Cooperate with the police or court. If you are accused of domestic violence, you may be afraid and not want to answer questions or go to court. However, the best thing to do is to be fully and completely honest and cooperative and tell your side of the story. If you do not show up in court your accuser will win by default, and if you don't cooperate with the police they may have reason to suspect you are guilty.
Remain calm during the entire proceedings. You are trying to demonstrate that you are not a person susceptible to domestic violence. Losing your temper, although it may seem easy to do in the face of charges you believe are unjust, can only hurt your case.
Call witnesses on your behalf. You will want to find anyone who knows you and who would be in a position to know if you had committed domestic violence and ask them to speak on your behalf. Witnesses can include neighbors who might have heard shoutin or the lack thereof, your accuser's doctor or family members, or other people who would have been in a position to suspect domestic violence, and anyone else who can testify to your character from an ex-significant other to your co-workers, pastor or priest. If witnesses don't want to cooperate, you can subpoena them to come and speak on your behalf in court.

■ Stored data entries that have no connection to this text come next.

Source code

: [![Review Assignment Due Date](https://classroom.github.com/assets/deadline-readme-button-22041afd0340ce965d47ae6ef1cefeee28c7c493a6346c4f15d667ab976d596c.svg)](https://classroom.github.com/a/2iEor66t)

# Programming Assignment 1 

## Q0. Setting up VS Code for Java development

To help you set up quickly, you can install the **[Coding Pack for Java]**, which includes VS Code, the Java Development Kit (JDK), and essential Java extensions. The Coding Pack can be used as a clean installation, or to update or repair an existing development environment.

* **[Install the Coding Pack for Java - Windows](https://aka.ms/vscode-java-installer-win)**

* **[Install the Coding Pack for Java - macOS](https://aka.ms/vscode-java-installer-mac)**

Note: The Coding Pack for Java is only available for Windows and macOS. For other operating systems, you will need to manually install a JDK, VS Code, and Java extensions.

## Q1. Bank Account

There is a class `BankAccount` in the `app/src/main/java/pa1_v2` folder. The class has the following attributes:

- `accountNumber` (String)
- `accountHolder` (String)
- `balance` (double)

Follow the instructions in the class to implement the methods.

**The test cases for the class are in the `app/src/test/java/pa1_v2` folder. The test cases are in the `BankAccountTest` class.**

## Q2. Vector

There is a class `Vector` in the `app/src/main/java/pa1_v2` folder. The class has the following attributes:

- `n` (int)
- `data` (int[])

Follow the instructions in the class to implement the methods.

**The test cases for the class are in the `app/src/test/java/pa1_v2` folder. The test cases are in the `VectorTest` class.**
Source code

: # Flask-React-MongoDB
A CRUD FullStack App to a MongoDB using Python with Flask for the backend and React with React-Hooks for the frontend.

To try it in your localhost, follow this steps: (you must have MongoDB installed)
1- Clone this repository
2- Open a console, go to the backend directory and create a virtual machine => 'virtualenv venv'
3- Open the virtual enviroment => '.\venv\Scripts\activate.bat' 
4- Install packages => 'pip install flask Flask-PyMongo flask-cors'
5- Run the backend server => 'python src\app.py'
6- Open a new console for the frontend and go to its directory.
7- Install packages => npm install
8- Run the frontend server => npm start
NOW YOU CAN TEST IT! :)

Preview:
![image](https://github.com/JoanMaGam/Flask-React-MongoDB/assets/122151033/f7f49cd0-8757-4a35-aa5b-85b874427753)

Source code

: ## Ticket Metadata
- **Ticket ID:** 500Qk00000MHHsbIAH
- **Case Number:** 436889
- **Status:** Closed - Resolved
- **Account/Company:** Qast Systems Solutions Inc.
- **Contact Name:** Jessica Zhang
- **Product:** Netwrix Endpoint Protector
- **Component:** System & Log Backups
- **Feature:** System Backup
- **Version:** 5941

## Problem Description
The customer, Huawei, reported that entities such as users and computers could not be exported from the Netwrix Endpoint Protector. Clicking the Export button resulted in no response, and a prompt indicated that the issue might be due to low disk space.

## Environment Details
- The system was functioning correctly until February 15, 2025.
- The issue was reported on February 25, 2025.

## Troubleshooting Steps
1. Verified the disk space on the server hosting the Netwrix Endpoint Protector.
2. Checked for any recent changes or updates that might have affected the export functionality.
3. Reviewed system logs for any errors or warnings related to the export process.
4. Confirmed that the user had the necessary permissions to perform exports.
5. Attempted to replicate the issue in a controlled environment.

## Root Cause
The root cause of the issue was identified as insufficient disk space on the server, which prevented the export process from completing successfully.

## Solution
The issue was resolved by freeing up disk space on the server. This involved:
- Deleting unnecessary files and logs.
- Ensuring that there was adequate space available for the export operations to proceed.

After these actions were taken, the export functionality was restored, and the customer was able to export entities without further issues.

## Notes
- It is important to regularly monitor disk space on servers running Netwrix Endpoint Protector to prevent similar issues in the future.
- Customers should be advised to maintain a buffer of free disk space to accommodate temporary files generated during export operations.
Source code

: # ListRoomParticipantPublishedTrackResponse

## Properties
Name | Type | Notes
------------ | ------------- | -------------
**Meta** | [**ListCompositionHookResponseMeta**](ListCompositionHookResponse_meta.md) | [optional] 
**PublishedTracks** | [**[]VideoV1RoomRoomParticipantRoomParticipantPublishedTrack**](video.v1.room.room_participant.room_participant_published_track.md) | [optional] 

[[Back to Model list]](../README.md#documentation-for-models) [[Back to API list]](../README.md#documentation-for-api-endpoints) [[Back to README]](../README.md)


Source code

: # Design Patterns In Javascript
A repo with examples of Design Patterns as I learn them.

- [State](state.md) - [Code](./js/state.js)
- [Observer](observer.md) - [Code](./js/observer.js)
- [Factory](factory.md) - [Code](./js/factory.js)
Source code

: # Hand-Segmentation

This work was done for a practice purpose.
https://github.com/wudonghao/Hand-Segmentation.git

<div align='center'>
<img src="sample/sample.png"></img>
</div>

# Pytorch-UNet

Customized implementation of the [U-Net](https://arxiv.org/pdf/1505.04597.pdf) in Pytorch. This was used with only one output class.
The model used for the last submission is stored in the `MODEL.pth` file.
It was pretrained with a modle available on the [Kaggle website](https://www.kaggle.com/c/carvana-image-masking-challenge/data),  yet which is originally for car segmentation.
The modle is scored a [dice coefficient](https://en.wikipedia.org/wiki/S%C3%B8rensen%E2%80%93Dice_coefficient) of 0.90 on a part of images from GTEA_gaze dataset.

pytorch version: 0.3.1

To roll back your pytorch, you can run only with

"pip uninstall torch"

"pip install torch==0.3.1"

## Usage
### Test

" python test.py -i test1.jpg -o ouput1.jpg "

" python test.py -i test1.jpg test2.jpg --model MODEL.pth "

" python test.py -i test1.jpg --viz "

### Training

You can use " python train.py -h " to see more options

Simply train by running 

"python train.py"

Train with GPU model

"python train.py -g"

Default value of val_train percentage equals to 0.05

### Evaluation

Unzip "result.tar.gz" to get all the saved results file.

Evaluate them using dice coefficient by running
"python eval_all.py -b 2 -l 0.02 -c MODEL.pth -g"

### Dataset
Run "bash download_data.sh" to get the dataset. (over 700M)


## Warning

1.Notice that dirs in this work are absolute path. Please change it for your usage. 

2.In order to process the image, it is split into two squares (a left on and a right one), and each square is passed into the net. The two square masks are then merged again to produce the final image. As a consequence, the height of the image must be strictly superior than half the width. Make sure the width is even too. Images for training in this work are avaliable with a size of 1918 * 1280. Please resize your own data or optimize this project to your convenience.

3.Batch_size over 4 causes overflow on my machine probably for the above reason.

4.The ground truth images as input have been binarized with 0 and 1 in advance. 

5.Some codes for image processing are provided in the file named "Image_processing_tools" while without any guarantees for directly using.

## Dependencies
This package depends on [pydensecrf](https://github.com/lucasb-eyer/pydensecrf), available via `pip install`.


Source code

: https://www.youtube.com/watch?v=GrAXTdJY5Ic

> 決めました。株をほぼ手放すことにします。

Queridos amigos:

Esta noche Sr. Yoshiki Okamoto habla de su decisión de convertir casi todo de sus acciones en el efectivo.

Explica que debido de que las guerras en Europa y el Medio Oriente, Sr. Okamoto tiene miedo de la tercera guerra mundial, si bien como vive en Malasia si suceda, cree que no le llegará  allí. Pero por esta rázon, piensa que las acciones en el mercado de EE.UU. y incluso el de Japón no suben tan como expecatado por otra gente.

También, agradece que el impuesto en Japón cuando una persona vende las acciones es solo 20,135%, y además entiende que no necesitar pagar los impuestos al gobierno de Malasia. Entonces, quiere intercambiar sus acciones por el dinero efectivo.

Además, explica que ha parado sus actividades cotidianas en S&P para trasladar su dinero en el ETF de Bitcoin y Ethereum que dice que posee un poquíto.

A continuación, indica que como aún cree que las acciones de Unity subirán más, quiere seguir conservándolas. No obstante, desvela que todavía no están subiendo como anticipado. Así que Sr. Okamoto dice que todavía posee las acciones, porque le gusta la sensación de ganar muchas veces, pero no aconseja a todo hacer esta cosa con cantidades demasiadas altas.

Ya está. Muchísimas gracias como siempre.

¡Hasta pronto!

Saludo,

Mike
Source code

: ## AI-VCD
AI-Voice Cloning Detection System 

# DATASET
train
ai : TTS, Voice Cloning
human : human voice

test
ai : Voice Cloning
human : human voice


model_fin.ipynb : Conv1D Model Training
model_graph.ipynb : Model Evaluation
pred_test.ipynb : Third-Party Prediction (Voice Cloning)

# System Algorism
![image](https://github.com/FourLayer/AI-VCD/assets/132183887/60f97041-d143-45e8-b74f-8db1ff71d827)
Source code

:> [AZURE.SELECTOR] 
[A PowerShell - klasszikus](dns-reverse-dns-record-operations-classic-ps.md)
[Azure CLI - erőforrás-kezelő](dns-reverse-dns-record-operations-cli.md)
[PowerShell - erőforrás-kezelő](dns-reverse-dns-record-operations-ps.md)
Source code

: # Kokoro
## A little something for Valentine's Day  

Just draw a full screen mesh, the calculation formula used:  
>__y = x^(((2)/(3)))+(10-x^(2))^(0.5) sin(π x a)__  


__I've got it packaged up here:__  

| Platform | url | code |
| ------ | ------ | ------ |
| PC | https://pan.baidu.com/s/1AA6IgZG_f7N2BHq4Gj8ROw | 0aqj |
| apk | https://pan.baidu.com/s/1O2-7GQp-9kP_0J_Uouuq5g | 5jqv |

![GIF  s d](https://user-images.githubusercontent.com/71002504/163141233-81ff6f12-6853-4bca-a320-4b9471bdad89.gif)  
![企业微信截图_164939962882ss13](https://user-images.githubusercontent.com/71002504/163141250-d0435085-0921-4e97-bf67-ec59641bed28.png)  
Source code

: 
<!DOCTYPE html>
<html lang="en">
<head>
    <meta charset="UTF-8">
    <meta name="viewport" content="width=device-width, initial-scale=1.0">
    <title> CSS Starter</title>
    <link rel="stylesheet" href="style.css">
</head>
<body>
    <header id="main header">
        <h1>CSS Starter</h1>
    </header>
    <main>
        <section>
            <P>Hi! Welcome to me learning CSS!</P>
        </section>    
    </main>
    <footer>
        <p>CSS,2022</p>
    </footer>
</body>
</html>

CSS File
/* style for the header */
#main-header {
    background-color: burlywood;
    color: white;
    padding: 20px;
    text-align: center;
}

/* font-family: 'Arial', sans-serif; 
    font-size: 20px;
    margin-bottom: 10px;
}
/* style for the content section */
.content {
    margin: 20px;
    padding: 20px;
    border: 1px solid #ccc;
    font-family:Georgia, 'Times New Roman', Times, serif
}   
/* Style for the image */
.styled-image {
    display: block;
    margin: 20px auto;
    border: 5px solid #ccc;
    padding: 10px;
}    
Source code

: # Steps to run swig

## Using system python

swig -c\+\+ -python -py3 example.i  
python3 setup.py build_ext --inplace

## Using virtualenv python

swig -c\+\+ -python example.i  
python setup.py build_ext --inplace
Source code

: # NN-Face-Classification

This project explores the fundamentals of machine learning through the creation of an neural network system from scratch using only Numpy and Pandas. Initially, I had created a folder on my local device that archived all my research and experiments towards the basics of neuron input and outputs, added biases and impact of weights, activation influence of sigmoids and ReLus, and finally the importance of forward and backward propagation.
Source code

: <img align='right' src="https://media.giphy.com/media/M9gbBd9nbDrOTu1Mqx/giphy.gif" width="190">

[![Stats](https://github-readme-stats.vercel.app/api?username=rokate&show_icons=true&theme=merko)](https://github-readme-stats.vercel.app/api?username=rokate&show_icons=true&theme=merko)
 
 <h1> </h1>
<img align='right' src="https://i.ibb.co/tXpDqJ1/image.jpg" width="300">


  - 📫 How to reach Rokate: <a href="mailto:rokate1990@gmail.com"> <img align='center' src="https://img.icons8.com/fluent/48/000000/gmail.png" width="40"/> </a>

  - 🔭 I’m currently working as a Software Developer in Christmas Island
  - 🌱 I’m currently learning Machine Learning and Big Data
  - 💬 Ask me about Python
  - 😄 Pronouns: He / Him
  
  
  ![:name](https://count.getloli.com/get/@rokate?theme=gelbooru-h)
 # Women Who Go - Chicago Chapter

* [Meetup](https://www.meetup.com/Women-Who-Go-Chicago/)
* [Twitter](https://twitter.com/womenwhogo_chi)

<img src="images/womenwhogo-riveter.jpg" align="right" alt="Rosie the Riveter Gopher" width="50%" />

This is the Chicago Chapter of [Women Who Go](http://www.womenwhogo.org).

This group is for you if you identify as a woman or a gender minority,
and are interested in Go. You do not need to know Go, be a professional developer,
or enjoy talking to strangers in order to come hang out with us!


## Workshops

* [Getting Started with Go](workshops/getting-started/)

Present counter-evidence. This can be evidence that suggests your accuser is not telling the truth, from documentation from a doctor or other health professional to character witnesses who can testify to the instability of your accuser. Ultimately, defending yourself against these charges comes down to your word against your accuser's, and you can defend yourself successfully both by presenting your side and casting doubt on the opposing side.
Hire a lawyer. While you are innocent and may feel you should not need a lawyer, you may very well need one to provide you with legal advice and help you to take the appropriate steps to prove your innocence. This is especially true if you are called to court on domestic violence charges and not merely suspected or questioned by the police.